◆ Task instructions: From the listing below, pull each line that includes "around".

= = = = =

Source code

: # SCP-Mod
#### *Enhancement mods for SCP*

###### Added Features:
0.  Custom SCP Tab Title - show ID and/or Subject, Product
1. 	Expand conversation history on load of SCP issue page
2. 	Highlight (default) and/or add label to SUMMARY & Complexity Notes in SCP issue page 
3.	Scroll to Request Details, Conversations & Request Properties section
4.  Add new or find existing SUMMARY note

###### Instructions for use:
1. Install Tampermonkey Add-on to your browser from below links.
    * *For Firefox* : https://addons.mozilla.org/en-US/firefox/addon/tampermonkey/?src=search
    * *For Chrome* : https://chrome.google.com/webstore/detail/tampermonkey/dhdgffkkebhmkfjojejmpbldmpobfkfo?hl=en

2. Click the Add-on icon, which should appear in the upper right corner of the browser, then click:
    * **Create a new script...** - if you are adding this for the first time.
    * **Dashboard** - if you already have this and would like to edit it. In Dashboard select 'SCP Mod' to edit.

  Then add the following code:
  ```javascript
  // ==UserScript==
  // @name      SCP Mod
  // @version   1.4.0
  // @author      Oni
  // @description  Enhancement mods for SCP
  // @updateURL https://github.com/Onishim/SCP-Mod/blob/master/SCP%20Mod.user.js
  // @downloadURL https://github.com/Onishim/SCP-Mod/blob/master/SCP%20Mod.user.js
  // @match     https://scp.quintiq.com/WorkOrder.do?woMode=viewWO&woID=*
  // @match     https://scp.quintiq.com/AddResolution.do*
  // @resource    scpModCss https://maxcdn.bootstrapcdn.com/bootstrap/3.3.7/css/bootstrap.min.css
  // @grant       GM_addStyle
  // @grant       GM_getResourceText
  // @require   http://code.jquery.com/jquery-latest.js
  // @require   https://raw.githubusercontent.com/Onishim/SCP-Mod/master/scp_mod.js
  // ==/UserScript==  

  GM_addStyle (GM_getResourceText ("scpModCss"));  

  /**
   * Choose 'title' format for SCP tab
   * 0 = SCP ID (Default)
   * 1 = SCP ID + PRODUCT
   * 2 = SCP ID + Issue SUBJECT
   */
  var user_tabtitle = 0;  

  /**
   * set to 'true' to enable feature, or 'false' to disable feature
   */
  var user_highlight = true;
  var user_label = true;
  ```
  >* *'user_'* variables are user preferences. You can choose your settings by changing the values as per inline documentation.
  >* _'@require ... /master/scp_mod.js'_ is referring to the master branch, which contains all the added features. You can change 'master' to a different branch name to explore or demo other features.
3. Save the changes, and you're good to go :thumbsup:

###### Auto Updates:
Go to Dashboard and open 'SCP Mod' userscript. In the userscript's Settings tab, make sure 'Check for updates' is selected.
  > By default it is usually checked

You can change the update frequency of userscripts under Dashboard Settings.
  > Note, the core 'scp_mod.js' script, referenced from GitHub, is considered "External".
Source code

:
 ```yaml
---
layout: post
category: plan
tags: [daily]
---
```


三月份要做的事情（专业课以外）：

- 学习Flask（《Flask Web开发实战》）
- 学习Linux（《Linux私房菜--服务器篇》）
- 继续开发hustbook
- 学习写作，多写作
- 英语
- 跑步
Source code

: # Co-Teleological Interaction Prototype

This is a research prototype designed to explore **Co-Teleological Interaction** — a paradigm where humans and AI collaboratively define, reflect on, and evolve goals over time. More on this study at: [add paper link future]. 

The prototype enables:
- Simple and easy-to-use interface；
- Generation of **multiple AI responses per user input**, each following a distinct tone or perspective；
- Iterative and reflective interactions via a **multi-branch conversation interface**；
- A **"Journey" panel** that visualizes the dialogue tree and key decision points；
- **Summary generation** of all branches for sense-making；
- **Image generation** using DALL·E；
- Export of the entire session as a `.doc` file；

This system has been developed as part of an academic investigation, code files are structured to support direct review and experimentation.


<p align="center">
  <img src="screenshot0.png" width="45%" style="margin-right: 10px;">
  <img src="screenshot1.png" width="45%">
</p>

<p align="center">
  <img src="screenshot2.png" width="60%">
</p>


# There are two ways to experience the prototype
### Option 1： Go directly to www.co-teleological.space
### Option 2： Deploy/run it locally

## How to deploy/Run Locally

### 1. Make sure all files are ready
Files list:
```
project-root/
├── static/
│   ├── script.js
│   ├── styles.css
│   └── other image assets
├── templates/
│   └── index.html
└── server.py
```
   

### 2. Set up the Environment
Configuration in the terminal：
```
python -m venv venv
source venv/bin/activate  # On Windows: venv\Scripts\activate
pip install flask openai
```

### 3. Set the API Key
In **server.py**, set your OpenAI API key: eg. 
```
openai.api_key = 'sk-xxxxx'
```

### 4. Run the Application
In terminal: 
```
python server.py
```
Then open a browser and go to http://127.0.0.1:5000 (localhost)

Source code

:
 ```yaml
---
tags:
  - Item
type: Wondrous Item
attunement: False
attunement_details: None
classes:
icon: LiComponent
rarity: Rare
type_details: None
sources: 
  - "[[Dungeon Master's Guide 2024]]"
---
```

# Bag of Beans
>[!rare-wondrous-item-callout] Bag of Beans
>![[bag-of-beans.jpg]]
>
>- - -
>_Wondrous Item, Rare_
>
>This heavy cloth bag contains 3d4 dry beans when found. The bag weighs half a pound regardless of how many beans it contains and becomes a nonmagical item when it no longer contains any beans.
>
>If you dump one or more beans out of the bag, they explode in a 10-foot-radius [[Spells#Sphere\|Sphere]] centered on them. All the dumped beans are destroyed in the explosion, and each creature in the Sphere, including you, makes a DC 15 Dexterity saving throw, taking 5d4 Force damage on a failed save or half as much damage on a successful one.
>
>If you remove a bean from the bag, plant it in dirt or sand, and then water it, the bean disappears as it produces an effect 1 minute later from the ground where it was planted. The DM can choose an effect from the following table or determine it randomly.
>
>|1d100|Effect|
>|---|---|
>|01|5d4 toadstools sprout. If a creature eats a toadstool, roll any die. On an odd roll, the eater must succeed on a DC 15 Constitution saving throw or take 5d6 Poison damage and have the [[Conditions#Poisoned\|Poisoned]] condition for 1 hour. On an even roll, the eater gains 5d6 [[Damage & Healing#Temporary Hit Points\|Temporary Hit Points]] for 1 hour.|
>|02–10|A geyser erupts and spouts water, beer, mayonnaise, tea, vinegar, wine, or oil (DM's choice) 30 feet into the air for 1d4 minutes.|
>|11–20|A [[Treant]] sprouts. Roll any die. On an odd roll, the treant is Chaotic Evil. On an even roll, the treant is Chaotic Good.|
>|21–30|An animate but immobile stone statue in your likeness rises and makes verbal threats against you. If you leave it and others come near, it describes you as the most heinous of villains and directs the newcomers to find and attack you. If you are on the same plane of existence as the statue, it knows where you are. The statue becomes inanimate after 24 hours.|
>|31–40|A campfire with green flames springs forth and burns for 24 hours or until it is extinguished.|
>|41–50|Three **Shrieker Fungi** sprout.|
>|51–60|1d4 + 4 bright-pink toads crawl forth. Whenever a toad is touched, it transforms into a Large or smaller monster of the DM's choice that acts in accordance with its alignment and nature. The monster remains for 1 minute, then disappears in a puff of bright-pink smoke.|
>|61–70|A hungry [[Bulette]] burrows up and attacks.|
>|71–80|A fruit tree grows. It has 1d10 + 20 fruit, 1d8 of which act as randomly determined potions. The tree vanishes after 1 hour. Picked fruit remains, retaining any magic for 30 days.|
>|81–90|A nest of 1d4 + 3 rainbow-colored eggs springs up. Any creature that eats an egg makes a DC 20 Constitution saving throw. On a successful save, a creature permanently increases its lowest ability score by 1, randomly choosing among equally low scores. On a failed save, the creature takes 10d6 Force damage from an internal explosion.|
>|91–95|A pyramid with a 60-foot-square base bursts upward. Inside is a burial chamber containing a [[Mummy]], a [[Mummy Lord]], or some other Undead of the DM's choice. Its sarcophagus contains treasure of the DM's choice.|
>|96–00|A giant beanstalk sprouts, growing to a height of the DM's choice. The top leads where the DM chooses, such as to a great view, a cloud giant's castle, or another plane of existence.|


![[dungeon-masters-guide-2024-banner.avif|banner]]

= = = = =

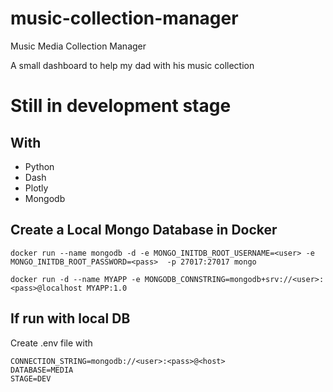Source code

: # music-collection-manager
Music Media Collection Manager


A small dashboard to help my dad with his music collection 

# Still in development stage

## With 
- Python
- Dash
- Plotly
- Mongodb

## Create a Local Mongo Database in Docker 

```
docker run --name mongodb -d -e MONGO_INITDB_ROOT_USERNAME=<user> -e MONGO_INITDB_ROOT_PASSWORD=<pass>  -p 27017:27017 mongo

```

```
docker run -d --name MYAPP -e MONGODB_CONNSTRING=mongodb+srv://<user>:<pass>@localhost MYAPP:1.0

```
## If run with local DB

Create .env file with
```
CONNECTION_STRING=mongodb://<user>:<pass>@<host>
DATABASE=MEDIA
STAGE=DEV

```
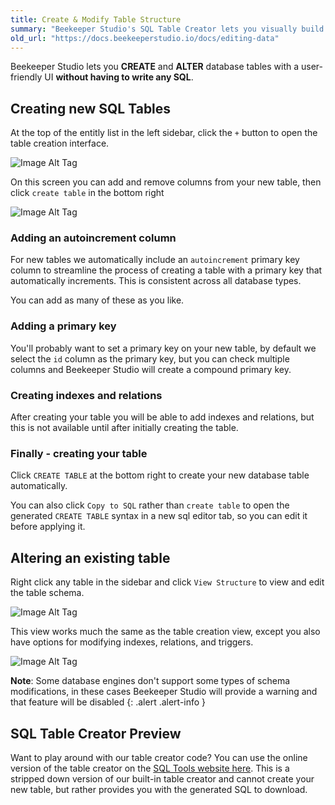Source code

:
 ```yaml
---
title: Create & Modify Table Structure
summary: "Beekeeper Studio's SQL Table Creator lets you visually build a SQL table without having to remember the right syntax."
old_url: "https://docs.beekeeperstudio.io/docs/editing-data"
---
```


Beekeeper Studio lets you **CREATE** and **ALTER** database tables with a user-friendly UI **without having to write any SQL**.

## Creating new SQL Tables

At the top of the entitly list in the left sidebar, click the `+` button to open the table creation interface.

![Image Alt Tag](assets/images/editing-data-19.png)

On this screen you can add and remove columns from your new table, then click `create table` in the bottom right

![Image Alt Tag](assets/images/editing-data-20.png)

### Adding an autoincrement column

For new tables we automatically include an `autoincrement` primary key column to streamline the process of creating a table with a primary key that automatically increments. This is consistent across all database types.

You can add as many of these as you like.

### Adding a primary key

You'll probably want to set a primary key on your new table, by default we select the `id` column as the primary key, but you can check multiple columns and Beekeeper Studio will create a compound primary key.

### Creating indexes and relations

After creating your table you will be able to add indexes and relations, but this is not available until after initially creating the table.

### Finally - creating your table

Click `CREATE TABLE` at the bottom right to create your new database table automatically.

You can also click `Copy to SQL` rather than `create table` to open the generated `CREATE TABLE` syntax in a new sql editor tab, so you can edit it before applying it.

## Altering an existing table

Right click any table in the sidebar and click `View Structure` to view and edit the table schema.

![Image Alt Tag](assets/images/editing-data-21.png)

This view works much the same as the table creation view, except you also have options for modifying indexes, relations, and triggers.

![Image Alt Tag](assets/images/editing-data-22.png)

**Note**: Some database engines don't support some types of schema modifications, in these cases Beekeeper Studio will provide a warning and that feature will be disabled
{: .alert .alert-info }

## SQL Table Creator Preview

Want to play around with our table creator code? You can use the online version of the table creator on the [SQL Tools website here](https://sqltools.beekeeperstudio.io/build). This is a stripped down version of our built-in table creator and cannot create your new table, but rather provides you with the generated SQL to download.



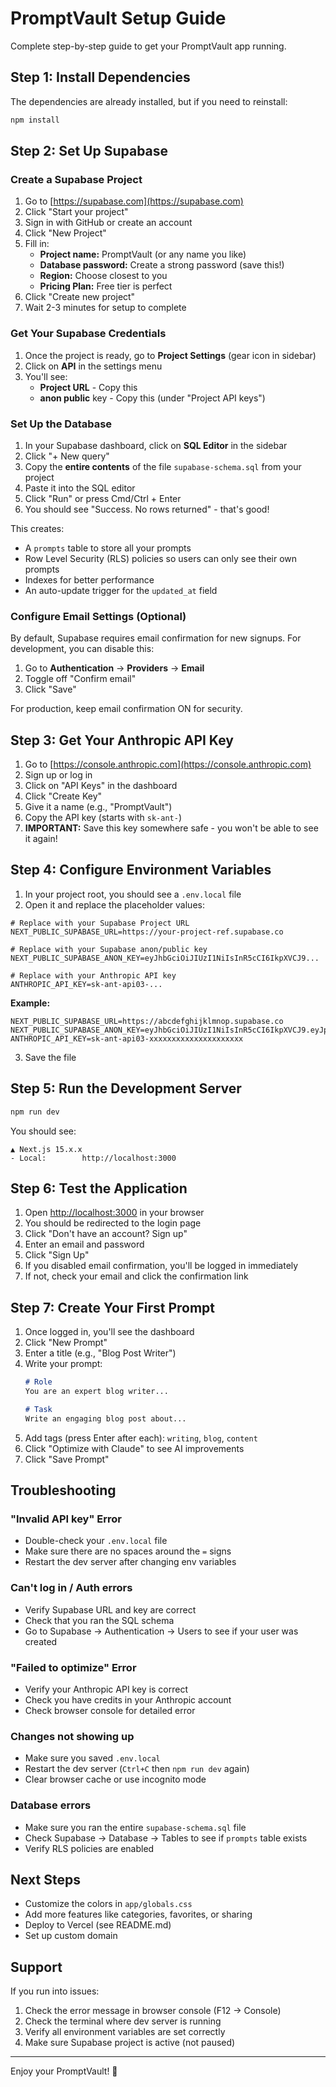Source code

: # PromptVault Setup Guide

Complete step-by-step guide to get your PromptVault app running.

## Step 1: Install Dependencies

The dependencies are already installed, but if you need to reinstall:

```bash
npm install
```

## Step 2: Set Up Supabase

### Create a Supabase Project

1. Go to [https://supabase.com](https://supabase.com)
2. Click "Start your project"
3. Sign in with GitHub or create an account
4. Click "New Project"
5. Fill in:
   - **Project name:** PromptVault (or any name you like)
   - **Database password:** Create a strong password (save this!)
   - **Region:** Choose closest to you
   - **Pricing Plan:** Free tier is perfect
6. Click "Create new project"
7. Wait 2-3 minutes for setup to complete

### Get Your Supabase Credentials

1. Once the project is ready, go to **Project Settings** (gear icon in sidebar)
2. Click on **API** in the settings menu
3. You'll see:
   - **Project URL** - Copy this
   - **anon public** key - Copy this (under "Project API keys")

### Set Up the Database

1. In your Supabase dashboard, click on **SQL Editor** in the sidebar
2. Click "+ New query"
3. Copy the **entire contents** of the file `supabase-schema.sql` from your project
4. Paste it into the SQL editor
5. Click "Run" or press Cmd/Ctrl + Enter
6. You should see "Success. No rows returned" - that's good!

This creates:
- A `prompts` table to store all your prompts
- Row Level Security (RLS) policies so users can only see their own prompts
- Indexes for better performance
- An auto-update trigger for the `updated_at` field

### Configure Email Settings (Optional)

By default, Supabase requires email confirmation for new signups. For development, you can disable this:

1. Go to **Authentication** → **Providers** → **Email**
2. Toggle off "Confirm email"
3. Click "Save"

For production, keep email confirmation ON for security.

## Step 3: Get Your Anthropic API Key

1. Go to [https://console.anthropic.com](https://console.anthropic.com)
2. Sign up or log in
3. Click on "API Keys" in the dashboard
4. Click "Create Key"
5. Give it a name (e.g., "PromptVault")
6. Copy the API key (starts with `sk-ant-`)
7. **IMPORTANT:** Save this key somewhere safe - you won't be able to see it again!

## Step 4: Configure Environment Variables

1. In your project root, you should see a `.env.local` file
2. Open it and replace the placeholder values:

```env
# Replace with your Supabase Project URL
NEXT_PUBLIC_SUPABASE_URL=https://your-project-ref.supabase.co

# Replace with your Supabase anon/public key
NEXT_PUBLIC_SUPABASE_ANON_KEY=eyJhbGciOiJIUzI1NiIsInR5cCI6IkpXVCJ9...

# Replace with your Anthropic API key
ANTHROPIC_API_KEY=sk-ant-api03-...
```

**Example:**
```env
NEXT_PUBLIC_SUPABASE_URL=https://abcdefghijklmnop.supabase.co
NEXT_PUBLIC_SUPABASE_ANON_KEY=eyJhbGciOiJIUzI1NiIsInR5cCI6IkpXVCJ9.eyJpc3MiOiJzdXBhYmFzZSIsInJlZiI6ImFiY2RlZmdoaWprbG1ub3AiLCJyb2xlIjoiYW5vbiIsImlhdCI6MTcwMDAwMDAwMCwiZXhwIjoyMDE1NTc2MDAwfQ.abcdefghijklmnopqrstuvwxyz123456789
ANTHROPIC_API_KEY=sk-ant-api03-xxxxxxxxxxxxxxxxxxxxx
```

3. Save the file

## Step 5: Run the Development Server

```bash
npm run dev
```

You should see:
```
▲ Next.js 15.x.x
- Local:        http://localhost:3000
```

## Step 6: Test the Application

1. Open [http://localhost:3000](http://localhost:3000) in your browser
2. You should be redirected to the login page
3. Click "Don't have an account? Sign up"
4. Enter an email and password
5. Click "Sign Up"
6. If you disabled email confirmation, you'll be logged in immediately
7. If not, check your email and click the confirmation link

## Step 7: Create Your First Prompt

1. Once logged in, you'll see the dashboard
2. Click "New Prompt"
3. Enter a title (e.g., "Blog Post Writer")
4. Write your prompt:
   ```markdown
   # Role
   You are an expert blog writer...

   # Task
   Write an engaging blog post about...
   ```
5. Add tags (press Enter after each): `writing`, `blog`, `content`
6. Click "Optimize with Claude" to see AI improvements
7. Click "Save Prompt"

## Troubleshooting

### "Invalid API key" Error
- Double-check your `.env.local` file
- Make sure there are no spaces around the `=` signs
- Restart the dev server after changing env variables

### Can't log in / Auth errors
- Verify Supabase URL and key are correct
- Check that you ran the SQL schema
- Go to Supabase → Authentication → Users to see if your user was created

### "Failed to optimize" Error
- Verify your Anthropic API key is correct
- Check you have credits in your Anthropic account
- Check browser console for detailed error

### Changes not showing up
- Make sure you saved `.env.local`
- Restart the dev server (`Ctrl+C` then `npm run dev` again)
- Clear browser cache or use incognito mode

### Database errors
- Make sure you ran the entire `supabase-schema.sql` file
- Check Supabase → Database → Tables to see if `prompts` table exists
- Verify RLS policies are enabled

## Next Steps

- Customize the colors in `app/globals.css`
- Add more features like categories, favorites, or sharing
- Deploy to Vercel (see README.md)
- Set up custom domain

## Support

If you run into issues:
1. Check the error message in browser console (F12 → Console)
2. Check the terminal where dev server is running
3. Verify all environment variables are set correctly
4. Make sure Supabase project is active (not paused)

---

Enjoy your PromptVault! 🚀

= = = = =

◆ Reply:
Want to play around with our table creator code? You can use the online version of the table creator on the [SQL Tools website here](https://sqltools.beekeeperstudio.io/build). This is a stripped down version of our built-in table creator and cannot create your new table, but rather provides you with the generated SQL to download.
- Make sure there are no spaces around the `=` signs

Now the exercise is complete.